[What you should do] What lines below contain the word "files"? Please pull each one out.

[Available records]
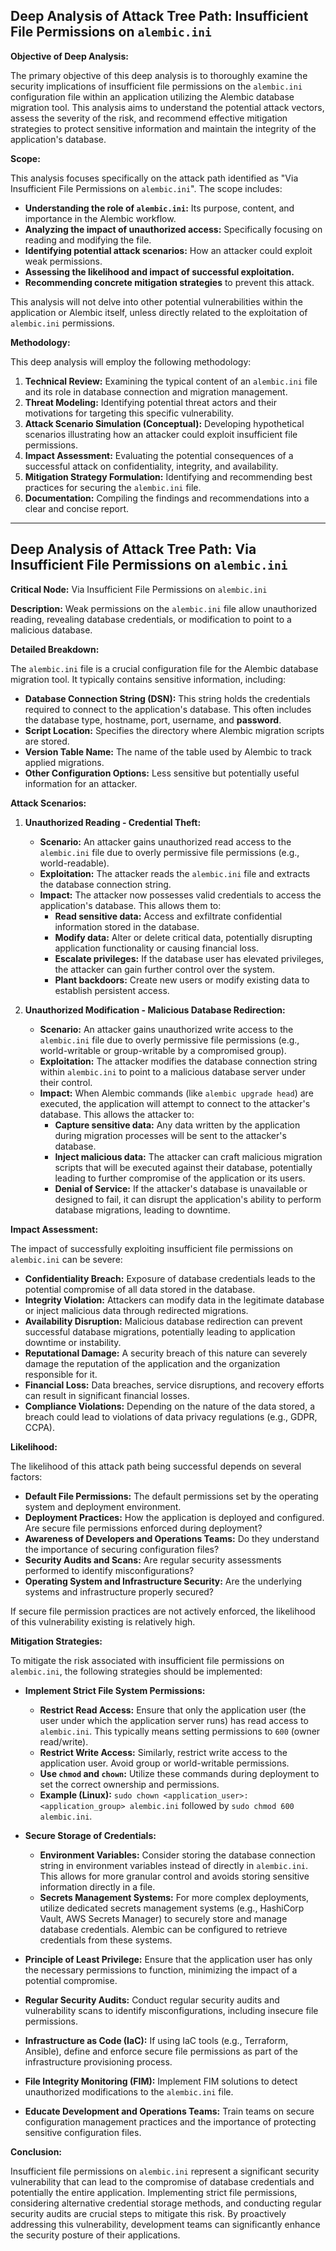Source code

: ## Deep Analysis of Attack Tree Path: Insufficient File Permissions on `alembic.ini`

**Objective of Deep Analysis:**

The primary objective of this deep analysis is to thoroughly examine the security implications of insufficient file permissions on the `alembic.ini` configuration file within an application utilizing the Alembic database migration tool. This analysis aims to understand the potential attack vectors, assess the severity of the risk, and recommend effective mitigation strategies to protect sensitive information and maintain the integrity of the application's database.

**Scope:**

This analysis focuses specifically on the attack path identified as "Via Insufficient File Permissions on `alembic.ini`". The scope includes:

* **Understanding the role of `alembic.ini`:**  Its purpose, content, and importance in the Alembic workflow.
* **Analyzing the impact of unauthorized access:**  Specifically focusing on reading and modifying the file.
* **Identifying potential attack scenarios:**  How an attacker could exploit weak permissions.
* **Assessing the likelihood and impact of successful exploitation.**
* **Recommending concrete mitigation strategies** to prevent this attack.

This analysis will not delve into other potential vulnerabilities within the application or Alembic itself, unless directly related to the exploitation of `alembic.ini` permissions.

**Methodology:**

This deep analysis will employ the following methodology:

1. **Technical Review:**  Examining the typical content of an `alembic.ini` file and its role in database connection and migration management.
2. **Threat Modeling:**  Identifying potential threat actors and their motivations for targeting this specific vulnerability.
3. **Attack Scenario Simulation (Conceptual):**  Developing hypothetical scenarios illustrating how an attacker could exploit insufficient file permissions.
4. **Impact Assessment:**  Evaluating the potential consequences of a successful attack on confidentiality, integrity, and availability.
5. **Mitigation Strategy Formulation:**  Identifying and recommending best practices for securing the `alembic.ini` file.
6. **Documentation:**  Compiling the findings and recommendations into a clear and concise report.

---

## Deep Analysis of Attack Tree Path: Via Insufficient File Permissions on `alembic.ini`

**Critical Node:** Via Insufficient File Permissions on `alembic.ini`

**Description:** Weak permissions on the `alembic.ini` file allow unauthorized reading, revealing database credentials, or modification to point to a malicious database.

**Detailed Breakdown:**

The `alembic.ini` file is a crucial configuration file for the Alembic database migration tool. It typically contains sensitive information, including:

* **Database Connection String (DSN):** This string holds the credentials required to connect to the application's database. This often includes the database type, hostname, port, username, and **password**.
* **Script Location:**  Specifies the directory where Alembic migration scripts are stored.
* **Version Table Name:**  The name of the table used by Alembic to track applied migrations.
* **Other Configuration Options:**  Less sensitive but potentially useful information for an attacker.

**Attack Scenarios:**

1. **Unauthorized Reading - Credential Theft:**

   * **Scenario:** An attacker gains unauthorized read access to the `alembic.ini` file due to overly permissive file permissions (e.g., world-readable).
   * **Exploitation:** The attacker reads the `alembic.ini` file and extracts the database connection string.
   * **Impact:** The attacker now possesses valid credentials to access the application's database. This allows them to:
      * **Read sensitive data:** Access and exfiltrate confidential information stored in the database.
      * **Modify data:** Alter or delete critical data, potentially disrupting application functionality or causing financial loss.
      * **Escalate privileges:** If the database user has elevated privileges, the attacker can gain further control over the system.
      * **Plant backdoors:** Create new users or modify existing data to establish persistent access.

2. **Unauthorized Modification - Malicious Database Redirection:**

   * **Scenario:** An attacker gains unauthorized write access to the `alembic.ini` file due to overly permissive file permissions (e.g., world-writable or group-writable by a compromised group).
   * **Exploitation:** The attacker modifies the database connection string within `alembic.ini` to point to a malicious database server under their control.
   * **Impact:** When Alembic commands (like `alembic upgrade head`) are executed, the application will attempt to connect to the attacker's database. This allows the attacker to:
      * **Capture sensitive data:**  Any data written by the application during migration processes will be sent to the attacker's database.
      * **Inject malicious data:** The attacker can craft malicious migration scripts that will be executed against their database, potentially leading to further compromise of the application or its users.
      * **Denial of Service:**  If the attacker's database is unavailable or designed to fail, it can disrupt the application's ability to perform database migrations, leading to downtime.

**Impact Assessment:**

The impact of successfully exploiting insufficient file permissions on `alembic.ini` can be severe:

* **Confidentiality Breach:** Exposure of database credentials leads to the potential compromise of all data stored in the database.
* **Integrity Violation:**  Attackers can modify data in the legitimate database or inject malicious data through redirected migrations.
* **Availability Disruption:**  Malicious database redirection can prevent successful database migrations, potentially leading to application downtime or instability.
* **Reputational Damage:**  A security breach of this nature can severely damage the reputation of the application and the organization responsible for it.
* **Financial Loss:**  Data breaches, service disruptions, and recovery efforts can result in significant financial losses.
* **Compliance Violations:**  Depending on the nature of the data stored, a breach could lead to violations of data privacy regulations (e.g., GDPR, CCPA).

**Likelihood:**

The likelihood of this attack path being successful depends on several factors:

* **Default File Permissions:** The default permissions set by the operating system and deployment environment.
* **Deployment Practices:** How the application is deployed and configured. Are secure file permissions enforced during deployment?
* **Awareness of Developers and Operations Teams:**  Do they understand the importance of securing configuration files?
* **Security Audits and Scans:** Are regular security assessments performed to identify misconfigurations?
* **Operating System and Infrastructure Security:**  Are the underlying systems and infrastructure properly secured?

If secure file permission practices are not actively enforced, the likelihood of this vulnerability existing is relatively high.

**Mitigation Strategies:**

To mitigate the risk associated with insufficient file permissions on `alembic.ini`, the following strategies should be implemented:

* **Implement Strict File System Permissions:**
    * **Restrict Read Access:**  Ensure that only the application user (the user under which the application server runs) has read access to `alembic.ini`. This typically means setting permissions to `600` (owner read/write).
    * **Restrict Write Access:**  Similarly, restrict write access to the application user. Avoid group or world-writable permissions.
    * **Use `chmod` and `chown`:**  Utilize these commands during deployment to set the correct ownership and permissions.
    * **Example (Linux):** `sudo chown <application_user>:<application_group> alembic.ini` followed by `sudo chmod 600 alembic.ini`.

* **Secure Storage of Credentials:**
    * **Environment Variables:**  Consider storing the database connection string in environment variables instead of directly in `alembic.ini`. This allows for more granular control and avoids storing sensitive information directly in a file.
    * **Secrets Management Systems:**  For more complex deployments, utilize dedicated secrets management systems (e.g., HashiCorp Vault, AWS Secrets Manager) to securely store and manage database credentials. Alembic can be configured to retrieve credentials from these systems.

* **Principle of Least Privilege:**  Ensure that the application user has only the necessary permissions to function, minimizing the impact of a potential compromise.

* **Regular Security Audits:**  Conduct regular security audits and vulnerability scans to identify misconfigurations, including insecure file permissions.

* **Infrastructure as Code (IaC):**  If using IaC tools (e.g., Terraform, Ansible), define and enforce secure file permissions as part of the infrastructure provisioning process.

* **File Integrity Monitoring (FIM):** Implement FIM solutions to detect unauthorized modifications to the `alembic.ini` file.

* **Educate Development and Operations Teams:**  Train teams on secure configuration management practices and the importance of protecting sensitive configuration files.

**Conclusion:**

Insufficient file permissions on `alembic.ini` represent a significant security vulnerability that can lead to the compromise of database credentials and potentially the entire application. Implementing strict file permissions, considering alternative credential storage methods, and conducting regular security audits are crucial steps to mitigate this risk. By proactively addressing this vulnerability, development teams can significantly enhance the security posture of their applications.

[Response to this exercise]
* **Awareness of Developers and Operations Teams:**  Do they understand the importance of securing configuration files?
* **Educate Development and Operations Teams:**  Train teams on secure configuration management practices and the importance of protecting sensitive configuration files.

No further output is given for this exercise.